▶ What is expected
Going through the data below, please show each line containing the string "const".

▶ Records to use
--- --- ---
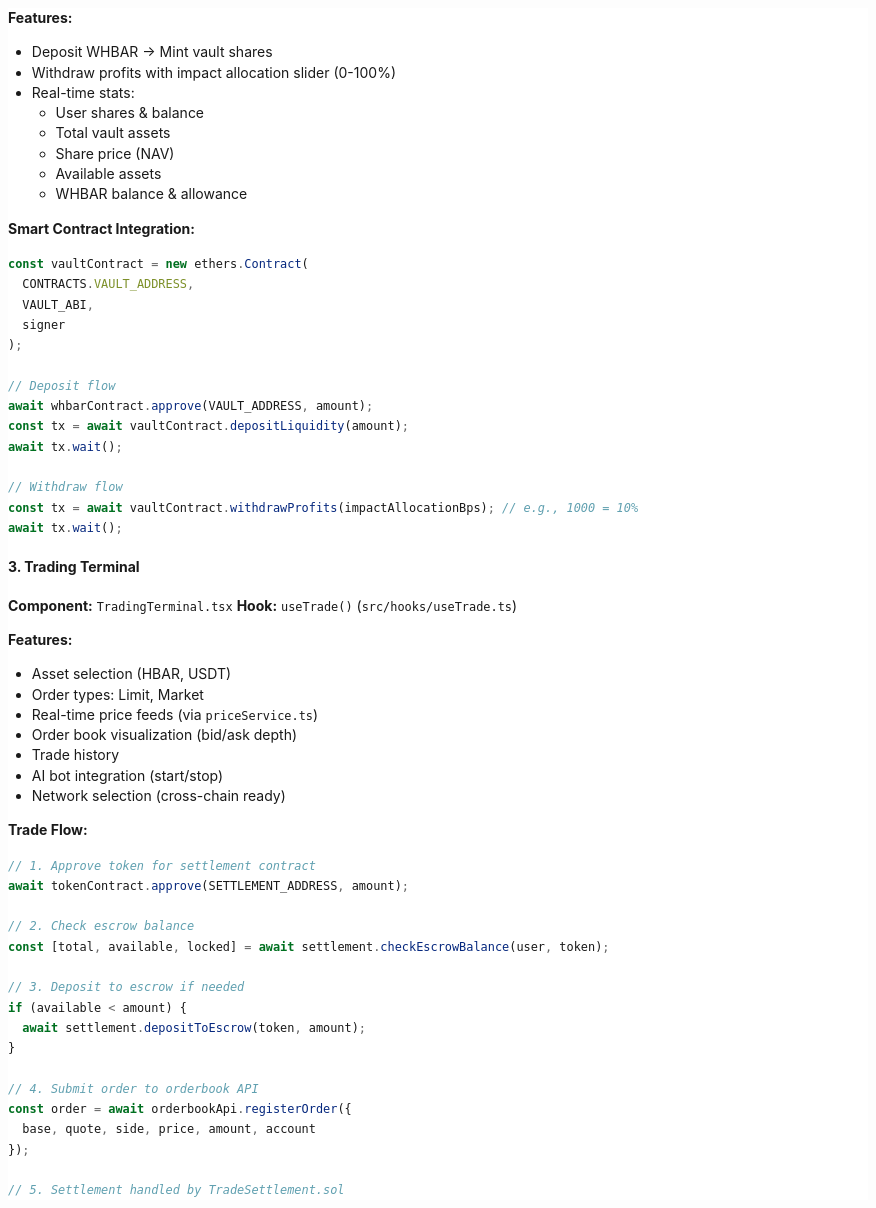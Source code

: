**Features:**
- Deposit WHBAR → Mint vault shares
- Withdraw profits with impact allocation slider (0-100%)
- Real-time stats:
  - User shares & balance
  - Total vault assets
  - Share price (NAV)
  - Available assets
  - WHBAR balance & allowance

**Smart Contract Integration:**
```typescript
const vaultContract = new ethers.Contract(
  CONTRACTS.VAULT_ADDRESS,
  VAULT_ABI,
  signer
);

// Deposit flow
await whbarContract.approve(VAULT_ADDRESS, amount);
const tx = await vaultContract.depositLiquidity(amount);
await tx.wait();

// Withdraw flow
const tx = await vaultContract.withdrawProfits(impactAllocationBps); // e.g., 1000 = 10%
await tx.wait();
```

#### 3. Trading Terminal
**Component:** `TradingTerminal.tsx`
**Hook:** `useTrade()` (`src/hooks/useTrade.ts`)

**Features:**
- Asset selection (HBAR, USDT)
- Order types: Limit, Market
- Real-time price feeds (via `priceService.ts`)
- Order book visualization (bid/ask depth)
- Trade history
- AI bot integration (start/stop)
- Network selection (cross-chain ready)

**Trade Flow:**
```typescript
// 1. Approve token for settlement contract
await tokenContract.approve(SETTLEMENT_ADDRESS, amount);

// 2. Check escrow balance
const [total, available, locked] = await settlement.checkEscrowBalance(user, token);

// 3. Deposit to escrow if needed
if (available < amount) {
  await settlement.depositToEscrow(token, amount);
}

// 4. Submit order to orderbook API
const order = await orderbookApi.registerOrder({
  base, quote, side, price, amount, account
});

// 5. Settlement handled by TradeSettlement.sol
```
--- --- ---
▶ Result of the task
const vaultContract = new ethers.Contract(
const tx = await vaultContract.depositLiquidity(amount);
const tx = await vaultContract.withdrawProfits(impactAllocationBps); // e.g., 1000 = 10%
const [total, available, locked] = await settlement.checkEscrowBalance(user, token);
const order = await orderbookApi.registerOrder({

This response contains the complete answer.